Report: Jewish man wearing kippah threatened with hammer in Marseille

JTA

(JTA) — A Jewish man told police in the city of Marseille in southern France that he had been assaulted on the street while wearing a kippah by another man wielding a hammer.

The incident took place on Tuesday morning on Village Street in Marseille’s central 6th district, which is situated approximately half a mile from the Grand Synagogue of Marseille, the man told police according to a report in the online edition of the La Provence daily.

The alleged attacker produced a hammer, threatened the complainant and tapped him with the instrument without injuring him before fleeing the scene, the Jewish man reportedly told police. His deposition did not offer clear indications that the incident was a hate crime, according to La Provence.

Tzvi Amar, president of the local office of the Consistoire, the French Jewish community’s organization responsible for religious services, in January last year said Jews should “remove the kippah during these troubled times” because “the preservation of life is sacrosanct.”

Amar’s statement, which he said “turns his stomach” and is born of “grave circumstances that require extraordinary measures,” came after the stabbing of a Jewish man in Marseille in January of 2016 allegedly by a 15-year-old Muslim radical.

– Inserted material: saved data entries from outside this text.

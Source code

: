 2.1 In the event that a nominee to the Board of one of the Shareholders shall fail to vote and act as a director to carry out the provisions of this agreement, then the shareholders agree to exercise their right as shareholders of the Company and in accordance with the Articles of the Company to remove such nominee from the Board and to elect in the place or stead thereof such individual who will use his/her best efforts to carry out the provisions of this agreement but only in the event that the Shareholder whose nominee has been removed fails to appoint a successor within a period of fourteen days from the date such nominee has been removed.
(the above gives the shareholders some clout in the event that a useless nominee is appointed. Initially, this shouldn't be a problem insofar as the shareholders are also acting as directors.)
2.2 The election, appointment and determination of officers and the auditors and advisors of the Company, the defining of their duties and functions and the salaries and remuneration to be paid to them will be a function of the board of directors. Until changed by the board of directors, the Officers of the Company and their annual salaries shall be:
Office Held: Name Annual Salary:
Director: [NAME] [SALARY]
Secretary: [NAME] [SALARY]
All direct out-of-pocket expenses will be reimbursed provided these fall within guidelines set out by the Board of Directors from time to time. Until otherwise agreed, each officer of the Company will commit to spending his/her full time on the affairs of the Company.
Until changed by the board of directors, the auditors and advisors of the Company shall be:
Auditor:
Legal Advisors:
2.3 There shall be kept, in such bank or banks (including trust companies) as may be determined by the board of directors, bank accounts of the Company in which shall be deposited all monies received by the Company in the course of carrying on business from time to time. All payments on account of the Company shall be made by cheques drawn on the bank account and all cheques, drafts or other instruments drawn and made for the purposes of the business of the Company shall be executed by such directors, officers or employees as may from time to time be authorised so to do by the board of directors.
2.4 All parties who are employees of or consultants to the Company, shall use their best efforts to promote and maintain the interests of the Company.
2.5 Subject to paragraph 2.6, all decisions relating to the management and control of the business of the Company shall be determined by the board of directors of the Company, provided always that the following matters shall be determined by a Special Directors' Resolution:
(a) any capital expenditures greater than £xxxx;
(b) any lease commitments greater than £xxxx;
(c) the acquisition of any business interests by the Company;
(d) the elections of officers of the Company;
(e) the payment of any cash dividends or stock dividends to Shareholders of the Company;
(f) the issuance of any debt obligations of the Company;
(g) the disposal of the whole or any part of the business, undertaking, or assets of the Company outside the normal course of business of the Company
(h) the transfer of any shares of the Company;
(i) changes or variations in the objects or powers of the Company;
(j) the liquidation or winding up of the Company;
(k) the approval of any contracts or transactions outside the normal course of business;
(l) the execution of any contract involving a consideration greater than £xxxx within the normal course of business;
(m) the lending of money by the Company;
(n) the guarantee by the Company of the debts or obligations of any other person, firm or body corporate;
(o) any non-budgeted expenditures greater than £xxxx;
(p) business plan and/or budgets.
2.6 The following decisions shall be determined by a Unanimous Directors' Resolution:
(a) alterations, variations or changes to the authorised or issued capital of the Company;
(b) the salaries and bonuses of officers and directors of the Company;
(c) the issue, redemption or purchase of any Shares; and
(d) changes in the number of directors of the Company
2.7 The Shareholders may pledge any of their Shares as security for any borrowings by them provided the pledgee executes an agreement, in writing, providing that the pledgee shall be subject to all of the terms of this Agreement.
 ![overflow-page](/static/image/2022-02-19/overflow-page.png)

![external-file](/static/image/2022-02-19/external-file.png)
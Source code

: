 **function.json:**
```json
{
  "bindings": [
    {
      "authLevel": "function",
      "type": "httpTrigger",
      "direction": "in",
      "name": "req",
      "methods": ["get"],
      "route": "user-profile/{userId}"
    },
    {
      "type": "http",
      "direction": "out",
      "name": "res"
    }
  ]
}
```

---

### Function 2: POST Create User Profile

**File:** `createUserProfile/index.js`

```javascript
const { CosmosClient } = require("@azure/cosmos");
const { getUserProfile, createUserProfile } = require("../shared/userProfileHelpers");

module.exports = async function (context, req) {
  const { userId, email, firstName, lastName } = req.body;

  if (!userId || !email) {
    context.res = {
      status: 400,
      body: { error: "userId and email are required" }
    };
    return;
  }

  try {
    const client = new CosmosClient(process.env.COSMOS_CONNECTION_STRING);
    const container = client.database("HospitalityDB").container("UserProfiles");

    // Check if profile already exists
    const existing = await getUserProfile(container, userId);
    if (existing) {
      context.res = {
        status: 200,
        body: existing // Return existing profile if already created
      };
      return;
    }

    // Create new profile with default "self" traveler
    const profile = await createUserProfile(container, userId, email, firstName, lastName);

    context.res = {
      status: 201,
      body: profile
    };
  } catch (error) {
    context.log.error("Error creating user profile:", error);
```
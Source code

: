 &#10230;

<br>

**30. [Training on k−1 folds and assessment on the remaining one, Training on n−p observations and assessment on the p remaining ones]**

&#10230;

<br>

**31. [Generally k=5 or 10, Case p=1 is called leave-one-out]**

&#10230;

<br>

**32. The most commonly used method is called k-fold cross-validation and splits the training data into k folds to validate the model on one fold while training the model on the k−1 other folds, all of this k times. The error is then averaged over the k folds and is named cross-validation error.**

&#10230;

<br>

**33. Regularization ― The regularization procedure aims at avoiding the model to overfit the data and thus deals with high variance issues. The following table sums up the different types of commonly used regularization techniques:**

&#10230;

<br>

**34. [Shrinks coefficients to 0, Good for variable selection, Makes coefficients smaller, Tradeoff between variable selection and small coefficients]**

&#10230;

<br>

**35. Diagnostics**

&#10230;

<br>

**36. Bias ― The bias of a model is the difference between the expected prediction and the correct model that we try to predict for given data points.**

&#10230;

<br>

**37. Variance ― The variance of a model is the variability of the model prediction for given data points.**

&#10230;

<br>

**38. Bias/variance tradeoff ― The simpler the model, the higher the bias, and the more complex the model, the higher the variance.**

He sustained minor injuries.

In October 2015, a French man of Algerian descent stabbed a Jewish man who was returning from synagogue and assaulted two others, including a rabbi.

Marseille has 80,000 Jews in a total population of approximately 850,000. About a third of its residents are Muslim, according to estimates.

Despite recent attacks, Marseille has faced fewer attacks than Paris, even taking its smaller Jewish population into account. In 2014, SPCJ, the French Jewish security service, recorded 186 attacks in the Paris region, where some 300,000 French Jews live — a rate of approximately one attack per 1,600 Jews. Only 36 such incidents occurred in Marseille, about 30 percent fewer than Paris.